Stored data
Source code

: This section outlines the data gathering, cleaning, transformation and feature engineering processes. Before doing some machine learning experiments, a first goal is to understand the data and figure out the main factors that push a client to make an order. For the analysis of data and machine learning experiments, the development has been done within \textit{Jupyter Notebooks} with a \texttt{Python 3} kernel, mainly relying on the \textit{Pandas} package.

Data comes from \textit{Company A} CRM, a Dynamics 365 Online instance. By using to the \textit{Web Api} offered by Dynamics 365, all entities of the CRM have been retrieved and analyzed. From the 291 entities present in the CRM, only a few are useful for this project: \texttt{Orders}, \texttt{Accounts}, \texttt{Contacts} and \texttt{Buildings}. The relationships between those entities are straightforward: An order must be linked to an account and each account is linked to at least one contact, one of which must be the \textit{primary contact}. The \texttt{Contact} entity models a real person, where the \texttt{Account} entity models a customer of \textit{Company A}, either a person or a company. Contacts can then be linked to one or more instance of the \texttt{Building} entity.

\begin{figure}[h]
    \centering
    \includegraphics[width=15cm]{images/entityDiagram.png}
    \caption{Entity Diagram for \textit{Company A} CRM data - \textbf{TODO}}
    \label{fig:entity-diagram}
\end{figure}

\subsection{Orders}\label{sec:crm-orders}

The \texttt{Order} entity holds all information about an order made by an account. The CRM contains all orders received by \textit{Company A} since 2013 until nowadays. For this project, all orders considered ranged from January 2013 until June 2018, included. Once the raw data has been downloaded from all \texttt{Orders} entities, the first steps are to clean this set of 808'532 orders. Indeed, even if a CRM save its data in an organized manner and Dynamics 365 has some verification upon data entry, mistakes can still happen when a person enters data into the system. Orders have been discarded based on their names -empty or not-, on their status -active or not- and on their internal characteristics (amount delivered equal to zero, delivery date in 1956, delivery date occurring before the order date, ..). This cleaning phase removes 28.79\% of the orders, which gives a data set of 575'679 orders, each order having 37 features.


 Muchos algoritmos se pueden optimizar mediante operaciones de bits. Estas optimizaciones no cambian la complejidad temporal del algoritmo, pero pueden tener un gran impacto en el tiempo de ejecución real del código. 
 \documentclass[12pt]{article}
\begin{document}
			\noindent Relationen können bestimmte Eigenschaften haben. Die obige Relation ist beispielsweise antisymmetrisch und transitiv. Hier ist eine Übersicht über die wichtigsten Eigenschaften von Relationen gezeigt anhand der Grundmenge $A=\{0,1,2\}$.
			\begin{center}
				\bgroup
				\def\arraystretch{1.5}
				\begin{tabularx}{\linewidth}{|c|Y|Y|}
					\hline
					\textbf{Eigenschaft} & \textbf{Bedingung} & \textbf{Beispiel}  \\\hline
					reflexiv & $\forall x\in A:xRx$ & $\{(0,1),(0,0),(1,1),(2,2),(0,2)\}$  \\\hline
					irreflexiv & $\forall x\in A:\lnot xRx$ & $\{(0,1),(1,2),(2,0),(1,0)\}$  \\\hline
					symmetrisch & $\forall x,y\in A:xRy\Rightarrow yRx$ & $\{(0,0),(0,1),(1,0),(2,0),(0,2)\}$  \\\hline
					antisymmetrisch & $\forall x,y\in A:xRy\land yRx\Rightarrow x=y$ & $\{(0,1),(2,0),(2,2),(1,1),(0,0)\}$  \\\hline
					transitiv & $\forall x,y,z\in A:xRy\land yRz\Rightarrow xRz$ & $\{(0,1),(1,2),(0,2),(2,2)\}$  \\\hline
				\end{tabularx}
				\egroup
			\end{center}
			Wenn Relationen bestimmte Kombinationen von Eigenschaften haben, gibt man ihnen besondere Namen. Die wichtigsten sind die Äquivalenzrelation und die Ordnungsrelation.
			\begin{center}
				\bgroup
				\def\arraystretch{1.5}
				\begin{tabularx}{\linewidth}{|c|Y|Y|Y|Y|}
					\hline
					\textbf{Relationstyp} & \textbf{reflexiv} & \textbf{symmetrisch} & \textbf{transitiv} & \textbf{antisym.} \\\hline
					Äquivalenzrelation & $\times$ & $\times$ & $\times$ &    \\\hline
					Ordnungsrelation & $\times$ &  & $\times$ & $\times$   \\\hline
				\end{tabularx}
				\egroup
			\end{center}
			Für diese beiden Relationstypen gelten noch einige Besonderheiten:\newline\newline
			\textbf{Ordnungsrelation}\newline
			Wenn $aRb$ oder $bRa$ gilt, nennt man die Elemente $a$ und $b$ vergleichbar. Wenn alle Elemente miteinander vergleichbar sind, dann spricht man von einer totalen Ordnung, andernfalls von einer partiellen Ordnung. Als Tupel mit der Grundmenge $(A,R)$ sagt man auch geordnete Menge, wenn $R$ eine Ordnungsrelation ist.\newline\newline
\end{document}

Work order - From the records above, pull out every line containing the word "sind".

Output below -
			Wenn Relationen bestimmte Kombinationen von Eigenschaften haben, gibt man ihnen besondere Namen. Die wichtigsten sind die Äquivalenzrelation und die Ordnungsrelation.
			Wenn $aRb$ oder $bRa$ gilt, nennt man die Elemente $a$ und $b$ vergleichbar. Wenn alle Elemente miteinander vergleichbar sind, dann spricht man von einer totalen Ordnung, andernfalls von einer partiellen Ordnung. Als Tupel mit der Grundmenge $(A,R)$ sagt man auch geordnete Menge, wenn $R$ eine Ordnungsrelation ist.\newline\newline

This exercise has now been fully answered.